═════ The input

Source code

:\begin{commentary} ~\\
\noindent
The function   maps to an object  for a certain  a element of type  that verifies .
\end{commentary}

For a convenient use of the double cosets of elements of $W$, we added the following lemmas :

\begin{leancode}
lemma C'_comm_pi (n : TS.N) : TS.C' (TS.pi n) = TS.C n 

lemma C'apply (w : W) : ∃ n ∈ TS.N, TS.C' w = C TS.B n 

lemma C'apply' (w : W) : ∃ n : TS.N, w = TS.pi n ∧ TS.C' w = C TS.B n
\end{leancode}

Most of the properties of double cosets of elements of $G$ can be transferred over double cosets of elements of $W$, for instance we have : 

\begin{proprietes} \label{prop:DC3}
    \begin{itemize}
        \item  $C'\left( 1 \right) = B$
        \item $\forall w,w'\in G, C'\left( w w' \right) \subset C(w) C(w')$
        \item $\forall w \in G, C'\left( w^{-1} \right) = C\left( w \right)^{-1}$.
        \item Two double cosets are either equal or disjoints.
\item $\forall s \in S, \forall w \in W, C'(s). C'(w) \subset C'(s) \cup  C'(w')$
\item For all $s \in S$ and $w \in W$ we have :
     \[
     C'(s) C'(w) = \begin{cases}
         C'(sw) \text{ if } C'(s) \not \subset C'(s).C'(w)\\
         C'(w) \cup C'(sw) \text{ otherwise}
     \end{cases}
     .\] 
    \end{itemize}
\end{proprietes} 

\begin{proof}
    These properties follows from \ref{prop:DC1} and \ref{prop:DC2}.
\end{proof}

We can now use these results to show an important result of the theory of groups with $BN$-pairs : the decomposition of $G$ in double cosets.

══════════

Directions for this task: Return a faithful copy of all the records above.

Exercise solution:
Source code

:\begin{commentary} ~\\
\noindent
The function   maps to an object  for a certain  a element of type  that verifies .
\end{commentary}

For a convenient use of the double cosets of elements of $W$, we added the following lemmas :

\begin{leancode}
lemma C'_comm_pi (n : TS.N) : TS.C' (TS.pi n) = TS.C n 

lemma C'apply (w : W) : ∃ n ∈ TS.N, TS.C' w = C TS.B n 

lemma C'apply' (w : W) : ∃ n : TS.N, w = TS.pi n ∧ TS.C' w = C TS.B n
\end{leancode}

Most of the properties of double cosets of elements of $G$ can be transferred over double cosets of elements of $W$, for instance we have : 

\begin{proprietes} \label{prop:DC3}
    \begin{itemize}
        \item  $C'\left( 1 \right) = B$
        \item $\forall w,w'\in G, C'\left( w w' \right) \subset C(w) C(w')$
        \item $\forall w \in G, C'\left( w^{-1} \right) = C\left( w \right)^{-1}$.
        \item Two double cosets are either equal or disjoints.
\item $\forall s \in S, \forall w \in W, C'(s). C'(w) \subset C'(s) \cup  C'(w')$
\item For all $s \in S$ and $w \in W$ we have :
     \[
     C'(s) C'(w) = \begin{cases}
         C'(sw) \text{ if } C'(s) \not \subset C'(s).C'(w)\\
         C'(w) \cup C'(sw) \text{ otherwise}
     \end{cases}
     .\] 
    \end{itemize}
\end{proprietes} 

\begin{proof}
    These properties follows from \ref{prop:DC1} and \ref{prop:DC2}.
\end{proof}

We can now use these results to show an important result of the theory of groups with $BN$-pairs : the decomposition of $G$ in double cosets.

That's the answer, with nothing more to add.